Here we multiply an int by -2. LLVM emitted the multiply and compare, but Souper proved that no int multiplied by -2 can equal 1, so this could be optimized to 0.
By its nature Souper becomes less effective over time as its findings are incorporated into LLVM, so most of the trophies are old!
Can it optimize sequences of shuffles?
If so, it'd be worth a try, even if it takes hours (probably doesn't take that long?), I could let it run until it finds faster sequences than what I have now, and update my code.
But for it to be worth the time for me to figure out how to install and use it, I need some sort of expectation for what I'd get out of trying this instead of something else.
it's not an optimizer and so it's runtime doesn't matter really. It's intended to find new rules (patterns) that can in turn be implemented in llvm as new optimizations. So this thing is just a research step.
Are you sure about shorter? If you have a model of execution behaviour you can build the 'best' instruction sequence for your operation. Not all superoptimizers are born equal.
I think I get what you're saying, I think people would read too much into them though. The results are very dependent on the type of program you have. I wouldn't be surprised if there were 10s of percentage point differences in benchmarks between various examples.
That's the point. Benchmarks would show what code is already squeezed dry by basic LLVM tools and what code could benefit from superoptimization, which (as other comments point out) is the only reasonable basis for deciding to give Souper a try.

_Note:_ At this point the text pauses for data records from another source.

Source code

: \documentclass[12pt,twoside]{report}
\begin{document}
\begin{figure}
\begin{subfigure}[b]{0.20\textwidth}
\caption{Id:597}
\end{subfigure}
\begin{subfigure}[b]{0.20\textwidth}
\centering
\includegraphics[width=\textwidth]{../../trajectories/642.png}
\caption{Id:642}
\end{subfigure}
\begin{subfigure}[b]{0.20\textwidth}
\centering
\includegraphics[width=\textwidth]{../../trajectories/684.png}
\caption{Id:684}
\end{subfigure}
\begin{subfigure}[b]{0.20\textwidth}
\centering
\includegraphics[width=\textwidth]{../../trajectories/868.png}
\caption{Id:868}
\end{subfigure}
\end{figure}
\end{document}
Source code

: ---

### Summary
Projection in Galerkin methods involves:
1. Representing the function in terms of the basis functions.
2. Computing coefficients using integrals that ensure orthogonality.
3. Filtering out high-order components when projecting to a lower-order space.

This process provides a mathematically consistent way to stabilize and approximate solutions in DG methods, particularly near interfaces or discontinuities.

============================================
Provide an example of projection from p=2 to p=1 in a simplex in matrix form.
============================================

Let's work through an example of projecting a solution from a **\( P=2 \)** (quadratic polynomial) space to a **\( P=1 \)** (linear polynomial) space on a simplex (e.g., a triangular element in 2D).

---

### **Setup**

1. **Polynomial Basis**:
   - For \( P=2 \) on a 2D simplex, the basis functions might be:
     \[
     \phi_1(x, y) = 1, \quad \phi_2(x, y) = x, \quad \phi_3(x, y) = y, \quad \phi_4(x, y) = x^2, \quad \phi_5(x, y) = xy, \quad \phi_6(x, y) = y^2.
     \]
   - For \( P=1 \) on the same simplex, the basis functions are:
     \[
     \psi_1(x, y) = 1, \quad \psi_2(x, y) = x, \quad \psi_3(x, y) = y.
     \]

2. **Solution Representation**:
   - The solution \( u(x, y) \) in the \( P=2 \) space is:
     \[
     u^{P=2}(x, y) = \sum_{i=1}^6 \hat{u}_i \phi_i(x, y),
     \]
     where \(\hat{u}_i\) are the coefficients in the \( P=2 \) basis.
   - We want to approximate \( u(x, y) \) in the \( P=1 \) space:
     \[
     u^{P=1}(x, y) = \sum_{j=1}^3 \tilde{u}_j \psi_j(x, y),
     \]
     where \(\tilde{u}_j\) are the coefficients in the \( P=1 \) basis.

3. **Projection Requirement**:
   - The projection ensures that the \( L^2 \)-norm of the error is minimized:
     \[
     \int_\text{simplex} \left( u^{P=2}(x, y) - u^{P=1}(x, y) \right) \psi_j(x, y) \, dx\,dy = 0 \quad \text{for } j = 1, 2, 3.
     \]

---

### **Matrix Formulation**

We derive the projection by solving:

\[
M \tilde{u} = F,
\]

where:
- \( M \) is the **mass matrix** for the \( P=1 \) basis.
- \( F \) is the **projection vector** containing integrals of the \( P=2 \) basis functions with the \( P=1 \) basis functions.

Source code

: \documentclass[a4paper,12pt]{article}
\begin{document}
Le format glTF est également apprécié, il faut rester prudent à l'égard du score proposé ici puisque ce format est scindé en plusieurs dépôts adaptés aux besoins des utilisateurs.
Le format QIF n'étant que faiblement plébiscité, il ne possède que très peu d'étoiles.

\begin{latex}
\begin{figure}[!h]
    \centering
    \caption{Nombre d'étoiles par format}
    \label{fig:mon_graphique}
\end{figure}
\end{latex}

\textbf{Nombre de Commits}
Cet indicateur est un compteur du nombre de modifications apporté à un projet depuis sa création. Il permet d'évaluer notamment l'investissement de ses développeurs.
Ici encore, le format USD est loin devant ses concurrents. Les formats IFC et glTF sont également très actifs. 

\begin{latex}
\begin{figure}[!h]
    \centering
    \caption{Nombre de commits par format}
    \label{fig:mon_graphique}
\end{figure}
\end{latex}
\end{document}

It seems like this is one of those projects that isn't really interested in explaining anything to non-compiler developers. Every time this link comes up, we get discussion variations of:
- Where are the benchmarks?
- Benchmarks aren't relevant; it's only for detecting possibilities.
- But it has some kind of direct replacement mode, why aren't there benchmarks for that?
> Performance of the SPEC benchmarks was also unevenly affected by Souper: five become faster and seven become slower. None of the differences was very large.
I'm not trying to denigrate their work or assert that it's not valuable research. My point is that the discoverability and information accessibility is very very low here, which is what leads to the frustration whenever this site gets posted.
The research is very likely under peer-review so it is very likely that the site will be revised once the paper is accepted and presented at a conference. Just everyone else, people in academic have more stuff to do than there are hours in a day. Be kind, please.
If there are any rustc devs in this thread, would it be possible to make a superoptimizer for Rust MIR? To do optimizations on this pre-monomorphization representation always sounds so attractive.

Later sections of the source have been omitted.